Entretanto, Madame y yo estábamos ocupadas, perdiéndonos en conjeturas en cuanto a los motivos de la singular y severa orden que el médico y mi padre nos habían impuesto conjuntamente. Madame, según me contó tiempo después, temía que el doctor se precaviera contra un ataque súbito en el que, si yo no contara con pronta ayuda, pudiera perder la vida en un acceso o, al menos, quedar seriamente lastimada.
Esta interpretación no se me ocurrió; e imaginé, quizá por suerte para mis nervios, que aquella disposición me había sido impuesta tan sólo para garantizarme una compañera que evitara que yo hiciera demasiado ejercicio, o comiera fruta no madura, o hiciera cualquiera de las cincuenta locuras a las que se supone que la gente joven se siente inclinada.
Como media hora después, mi padre entró… Tenía una carta en la mano… Y dijo:
—Esta carta se ha retrasado; es del general Spielsdorf. Hubiera podido llegar ayer, puede que no venga hasta mañana, y puede que llegue hoy.
Me puso en la mano la carta abierta; pero no parecía complacido, según solía cuando llegaba un huésped, especialmente uno tan apreciado como el general. Parecía, por el contrario, que su deseo fuera encontrarse en aquel momento en el fondo del Mar Rojo. Había evidentemente algo en su mente que no se proponía dar a conocer.
—Papá querido, ¿me lo contarás? —dije, poniéndole súbitamente la mano sobre el brazo, y mirándole, estoy segura, implorantemente al rostro.
—Quizá —respondió, tirándome el cabello acariciadoramente sobre los ojos.
—¿No me considerará el doctor muy enferma?
—No, querida; piensa que, si se hace lo que se debe, pronto te habrás recobrado por completo, o, al menos estarás en claro camino de una completa curación, dentro de uno o dos días —respondió, un poco secamente—. Quisiera que nuestro buen amigo el general hubiera elegido otro momento cualquiera; es decir, hubiera querido que estuvieras perfectamente buena para recibirle.
—Pero dime, papá —insistí—, ¿qué piensa el doctor que me ocurre?
—Nada; no debes aturdirme a preguntas —respondió, más irritado de lo que yo recordaba haberle visto nunca; y, viendo que yo parecía dolida, supongo, me besó, y añadió—: Lo sabrás todo dentro de uno o dos días; es decir, todo lo que yo sé. Entretanto, no le des más vueltas.

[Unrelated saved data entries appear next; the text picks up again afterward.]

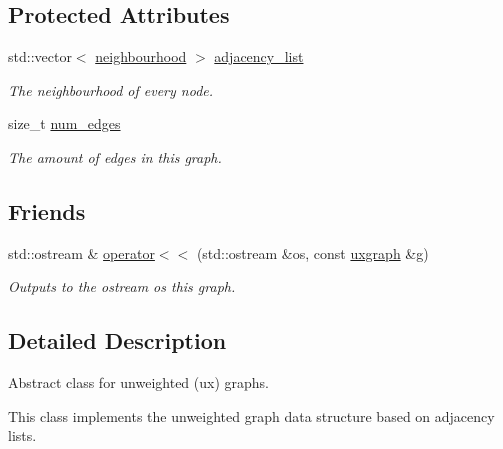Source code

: \subsection*{Protected Attributes}
\begin{DoxyCompactItemize}
\item 
\mbox{\label{classlgraph_1_1xxgraph_a31cf82d0b20be05290be259dc97a51ec}} 
std\+::vector$<$ \hyperlink{namespacelgraph_a052e7766c13f3a43cec0aec8173fdede}{neighbourhood} $>$ \hyperlink{classlgraph_1_1xxgraph_a31cf82d0b20be05290be259dc97a51ec}{adjacency\+\_\+list}
\begin{DoxyCompactList}\small\item\em The neighbourhood of every node. \end{DoxyCompactList}\item 
\mbox{\label{classlgraph_1_1xxgraph_a6765a9a3be42f6e0f824635c593b35d7}} 
size\+\_\+t \hyperlink{classlgraph_1_1xxgraph_a6765a9a3be42f6e0f824635c593b35d7}{num\+\_\+edges}
\begin{DoxyCompactList}\small\item\em The amount of edges in this graph. \end{DoxyCompactList}\end{DoxyCompactItemize}
\subsection*{Friends}
\begin{DoxyCompactItemize}
\item 
std\+::ostream \& \hyperlink{classlgraph_1_1uxgraph_a74a84e077ff7034900deea3a89653d6c}{operator$<$$<$} (std\+::ostream \&os, const \hyperlink{classlgraph_1_1uxgraph}{uxgraph} \&g)
\begin{DoxyCompactList}\small\item\em Outputs to the ostream {\itshape os} this graph. \end{DoxyCompactList}\end{DoxyCompactItemize}


\subsection{Detailed Description}
Abstract class for unweighted (ux) graphs. 

This class implements the unweighted graph data structure based on adjacency lists. 

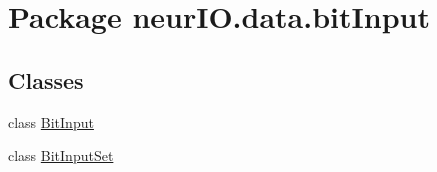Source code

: \hypertarget{namespaceneur_i_o_1_1data_1_1bit_input}{}\section{Package neur\+I\+O.\+data.\+bit\+Input}
\label{namespaceneur_i_o_1_1data_1_1bit_input}
\subsection*{Classes}
\begin{DoxyCompactItemize}
\item 
class \hyperlink{classneur_i_o_1_1data_1_1bit_input_1_1_bit_input}{Bit\+Input}
\item 
class \hyperlink{classneur_i_o_1_1data_1_1bit_input_1_1_bit_input_set}{Bit\+Input\+Set}
\end{DoxyCompactItemize}
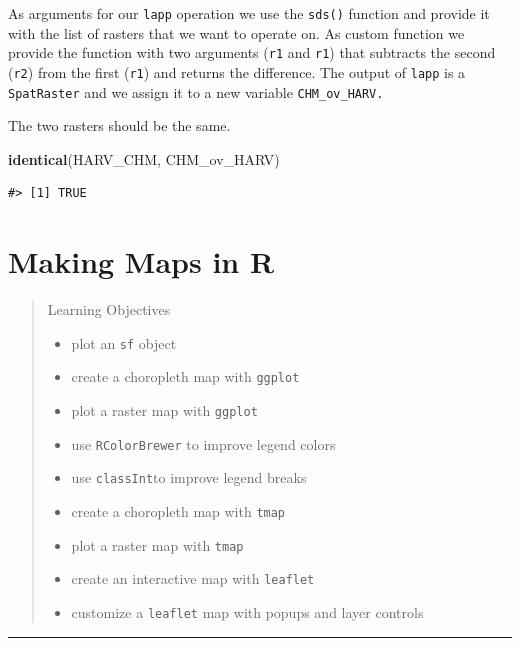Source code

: \documentclass[
]{book}
\newenvironment{Shaded}{\begin{snugshade}}{\end{snugshade}}
\newcommand{\FunctionTok}[1]{\textcolor[rgb]{0.13,0.29,0.53}{\textbf{#1}}}
\newcommand{\NormalTok}[1]{#1}
\providecommand{\tightlist}{%
  \setlength{\itemsep}{0pt}\setlength{\parskip}{0pt}}
\begin{document}
As arguments for our \texttt{lapp} operation we use the \texttt{sds()} function and provide it with the list of rasters that we want to operate on. As custom function we provide the function with two arguments (\texttt{r1} and \texttt{r1}) that subtracts the second (\texttt{r2}) from the first (\texttt{r1}) and returns the difference. The output of \texttt{lapp} is a \texttt{SpatRaster} and we assign it to a new variable \texttt{CHM\_ov\_HARV.}

The two rasters should be the same.

\begin{Shaded}
\begin{Highlighting}[]
\FunctionTok{identical}\NormalTok{(HARV\_CHM, CHM\_ov\_HARV)}
\end{Highlighting}
\end{Shaded}

\begin{verbatim}
#> [1] TRUE
\end{verbatim}

\hypertarget{mapping}{%
\chapter{Making Maps in R}\label{mapping}}

\begin{quote}
Learning Objectives

\begin{itemize}
\tightlist
\item
  plot an \texttt{sf} object
\item
  create a choropleth map with \texttt{ggplot}
\item
  plot a raster map with \texttt{ggplot}
\item
  use \texttt{RColorBrewer} to improve legend colors
\item
  use \texttt{classInt}to improve legend breaks
\item
  create a choropleth map with \texttt{tmap}
\item
  plot a raster map with \texttt{tmap}
\item
  create an interactive map with \texttt{leaflet}
\item
  customize a \texttt{leaflet} map with popups and layer controls
\end{itemize}
\end{quote}

\begin{center}\rule{0.5\linewidth}{0.5pt}\end{center}
\end{document}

Dio media vuelta y dejó la habitación, pero volvió antes de que yo acabara de sentirme asombrada y desconcertada por lo curioso de todo aquello; fue tan sólo para decirme que se iba a Karnstein y que había ordenado que dispusieran el carruaje para las doce, y que yo y Madame le acompañaríamos; iba a ver al sacerdote que vivía cerca de aquellos entornos pintorescos por una cuestión de negocios, y, como Carmilla no había estado nunca por allí, podía seguirnos con Mademoiselle, que traería lo necesario para lo que se llama un picnic, que podríamos organizar en el castillo en ruinas.
En consecuencia, a las doce estaba dispuesta, y, poco después, mi padre, Madame y yo nos pusimos en marcha para nuestro proyectado paseo. Después de cruzar el puente levadizo giramos hacia la derecha, y seguimos el camino pasando por encima del escarpado puente gótico al oeste, dirigiéndonos al pueblo desierto y al castillo en ruinas de los Karnstein.
Es imposible imaginar un paseo más agradable por el bosque. El terreno se quiebra con suaves colinas y hondonadas, todas ellas arropadas por hermoso bosque totalmente desprovisto de la relativa ceremonia que imparten las plantaciones artificiales y el cultivo antiguo.
Las irregularidades del terreno conducen a menudo al camino fuera de su curso, y hacen que serpentee hermosamente por los bordes de hondonadas rotas y de laderas más empinadas de las colinas, en medio de unas variaciones de terreno casi inagotables.
Al dar la vuelta a uno de esos recodos, nos topamos de repente con nuestro viejo amigo el general que cabalgaba en dirección nuestra, acompañado por un sirviente a caballo. Su equipaje le seguía en un coche alquilado, de esos que llamamos carretas.
El general desmontó cuando llegamos junto a él, y, tras los saludos habituales, le convencimos fácilmente para que aceptara un asiento libre en nuestro coche, y enviamos su caballo al schloss con su sirviente.